DATA LISTING:
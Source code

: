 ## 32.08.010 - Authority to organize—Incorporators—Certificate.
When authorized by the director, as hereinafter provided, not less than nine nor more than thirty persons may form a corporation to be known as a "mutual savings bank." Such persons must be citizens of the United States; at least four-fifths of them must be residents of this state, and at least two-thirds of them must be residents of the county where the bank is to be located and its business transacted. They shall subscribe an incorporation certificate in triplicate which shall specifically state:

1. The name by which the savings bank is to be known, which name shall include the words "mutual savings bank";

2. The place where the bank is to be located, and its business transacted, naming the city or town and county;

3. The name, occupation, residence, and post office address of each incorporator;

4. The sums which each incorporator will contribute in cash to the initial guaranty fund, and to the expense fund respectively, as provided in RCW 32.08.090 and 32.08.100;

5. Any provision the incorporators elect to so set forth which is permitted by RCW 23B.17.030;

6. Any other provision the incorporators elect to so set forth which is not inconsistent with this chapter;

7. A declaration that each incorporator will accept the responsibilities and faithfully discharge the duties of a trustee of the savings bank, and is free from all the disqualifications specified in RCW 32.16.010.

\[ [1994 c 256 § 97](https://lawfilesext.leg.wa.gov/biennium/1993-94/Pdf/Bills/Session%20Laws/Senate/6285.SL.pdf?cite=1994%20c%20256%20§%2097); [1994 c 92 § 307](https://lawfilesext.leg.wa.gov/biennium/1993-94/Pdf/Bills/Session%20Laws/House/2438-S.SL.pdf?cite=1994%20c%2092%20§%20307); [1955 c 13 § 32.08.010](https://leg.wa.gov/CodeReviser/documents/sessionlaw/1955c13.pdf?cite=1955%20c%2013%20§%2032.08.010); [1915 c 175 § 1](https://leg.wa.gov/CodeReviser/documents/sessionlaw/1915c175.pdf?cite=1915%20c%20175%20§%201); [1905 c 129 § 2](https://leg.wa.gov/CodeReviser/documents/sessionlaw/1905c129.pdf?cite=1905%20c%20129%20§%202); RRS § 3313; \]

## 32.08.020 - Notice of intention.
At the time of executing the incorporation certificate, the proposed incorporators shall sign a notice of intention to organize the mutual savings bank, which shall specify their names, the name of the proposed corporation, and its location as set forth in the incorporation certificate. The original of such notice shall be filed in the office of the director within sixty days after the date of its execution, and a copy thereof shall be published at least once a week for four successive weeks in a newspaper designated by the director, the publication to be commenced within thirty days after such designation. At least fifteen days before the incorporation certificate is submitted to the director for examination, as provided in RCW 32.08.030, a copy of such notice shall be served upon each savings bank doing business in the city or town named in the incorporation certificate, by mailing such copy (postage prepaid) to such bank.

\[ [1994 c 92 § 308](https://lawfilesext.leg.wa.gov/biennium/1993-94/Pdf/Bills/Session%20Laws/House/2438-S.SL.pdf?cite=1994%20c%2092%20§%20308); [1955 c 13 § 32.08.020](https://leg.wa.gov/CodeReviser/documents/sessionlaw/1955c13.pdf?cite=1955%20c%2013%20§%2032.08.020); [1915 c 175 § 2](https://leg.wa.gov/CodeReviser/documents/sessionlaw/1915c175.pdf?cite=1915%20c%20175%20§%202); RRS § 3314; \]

EXERCISE REQUIREMENTS:
Take from the material every line that holds "county".

TASK RESPONSE:
When authorized by the director, as hereinafter provided, not less than nine nor more than thirty persons may form a corporation to be known as a "mutual savings bank." Such persons must be citizens of the United States; at least four-fifths of them must be residents of this state, and at least two-thirds of them must be residents of the county where the bank is to be located and its business transacted. They shall subscribe an incorporation certificate in triplicate which shall specifically state:
2. The place where the bank is to be located, and its business transacted, naming the city or town and county;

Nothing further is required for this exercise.